Food, clothes and an apartment — for Jesus

Student volunteers Brandon Price (left) and Kristi Nowak make sandwiches for the homeless ministry at First Trinity Evangelical–Lutheran Church on Sunday, Nov. 20, 2016, in Pittsburgh. LCMS Communications/Erik M. Lunsford
Student volunteers make sandwiches for the homeless. LCMS Communications/Erik M. Lunsford

by Tyler Arnold

Almost two decades ago “Jane” and her husband immigrated to the United States from Micronesia. While in the U.S., they had five children, frequently moved to find employment and eventually fell on hard times. Their marriage fell apart, and Jane and the kids found themselves homeless and alone.

Although Jane had found a job at a nursing and rehabilitation facility, her salary was not enough to support the needs of her family. A friend at work told her about Hillcrest Transitional Housing, a 90-day program that offers homeless families a place to live as well as disciplined financial counseling. The primary objective of this program is to move clients from homelessness to self-sufficiency. Jane applied for an apartment and was accepted into the program.

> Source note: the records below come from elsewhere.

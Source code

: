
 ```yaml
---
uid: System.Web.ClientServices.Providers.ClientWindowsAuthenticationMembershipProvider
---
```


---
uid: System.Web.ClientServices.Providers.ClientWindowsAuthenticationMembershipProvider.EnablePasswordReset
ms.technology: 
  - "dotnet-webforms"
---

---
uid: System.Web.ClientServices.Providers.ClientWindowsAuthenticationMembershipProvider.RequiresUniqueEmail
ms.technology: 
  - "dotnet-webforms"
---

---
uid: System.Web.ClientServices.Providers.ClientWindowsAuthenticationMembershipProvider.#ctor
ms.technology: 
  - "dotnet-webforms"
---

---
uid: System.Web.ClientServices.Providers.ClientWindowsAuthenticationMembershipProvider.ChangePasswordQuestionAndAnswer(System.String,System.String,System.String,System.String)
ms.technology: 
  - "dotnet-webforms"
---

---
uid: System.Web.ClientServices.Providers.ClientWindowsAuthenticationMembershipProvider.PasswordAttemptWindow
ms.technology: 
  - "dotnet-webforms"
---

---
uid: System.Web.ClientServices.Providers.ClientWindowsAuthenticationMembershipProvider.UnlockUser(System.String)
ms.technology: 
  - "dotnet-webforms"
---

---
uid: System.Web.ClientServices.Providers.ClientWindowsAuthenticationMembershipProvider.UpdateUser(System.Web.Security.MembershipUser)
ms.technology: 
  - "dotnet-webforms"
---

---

Churches in the community sponsor and maintain Hillcrest apartments. The families in the program are cared for by these same sponsor churches. Our parish-family, Christ Lutheran in Platte Woods, Missouri, is blessed to have Jane and her children in our apartment. This has given the members of our church the opportunity to carry out their Christian vocation of serving our neighbor by helping this struggling family. Most of all, the people at Christ Lutheran have had the pleasure of befriending a family that truly appreciates how God’s people serve out of love for their fellow neighbor.

It is difficult to quantify the gratitude Jane and her children have shown. When they first entered their new residence, the kids, ages 9 to 15, began to cry simply because the appliances were working. Before coming to Hillcrest, Jane and her kids were living in a condemned apartment building with no electricity. Today, their basic needs are met and the family has been given what they need: a second chance.

Jesus said, “For I was hungry and you gave me food, I was thirsty and you gave me drink, I was a stranger and you welcomed me, I was naked and you clothed me, I was sick and you visited, me, I was in prison and you came to me” (Matthew 25:35-36). At times the needy are easy to recognize as they stand on the street corner begging for handouts. Other times, they are more difficult to spot. They blend in with the crowd. They aren’t advertising homelessness or hunger by their dress or demeanor. They may look the same as any of us.

Pay attention to our Savior’s words in Matthew 25, where Christ’s sheep ask, “When did we see you hungry … thirsty … a stranger … naked … sick … in prison?” Jesus reminds us that when we serve our neighbor, we are serving Him. Even more, Jesus directs Christians to see God in those we serve. In other words, the Christian vocation of service is meant to benefit our neighbor — to meet the needs of another human being, no matter what the person may look like or who he happens to be — yet it is ultimately service to God. “Truly, I say to you, as you did it to one of the least of these my brothers, you did it to me” (Matt. 25:40). So when we look into the eyes of the hungry child begging for food, Jesus tells us to see Him in those eyes. When our neighbor suffers the effects of mental or physical illness, Jesus says that He is that sick neighbor. When unbearable despair overwhelms a family in the community, we should see our Savior in their faces.

Jesus does not need our service for Himself. No, rather, our neighbor needs our service. Therefore, Jesus loves and requires your service because your neighbor is always in need. Your neighbor needs Christians to respond to their griefs and misfortunes in a Christ-like way. How do we know this? Because we Christians are also in need of the service of God. And that is exactly what we have: God’s ultimate service. Jesus died on the cross to grant us eternal life in heaven. This is the best kind of service our God could ever do for you. And that is exactly what He has done.

Jesus is served when Jane and her family receives food, clothes and an apartment. Those temporal things are, of course, nothing compared to the mansions that await us in heaven. Yet they are, like all of God’s gifts, a small foretaste of what He has in store for His people — a sneak peek at paradise both for those who share His love and for those who, like Jane, receive it gladly.

The Rev. Tyler Arnold is senior pastor at Christ Lutheran Church in Platte Woods, MO. He is also a Collegium Fellow for DOXOLOGY — the Lutheran Center for Spiritual Care and Counsel.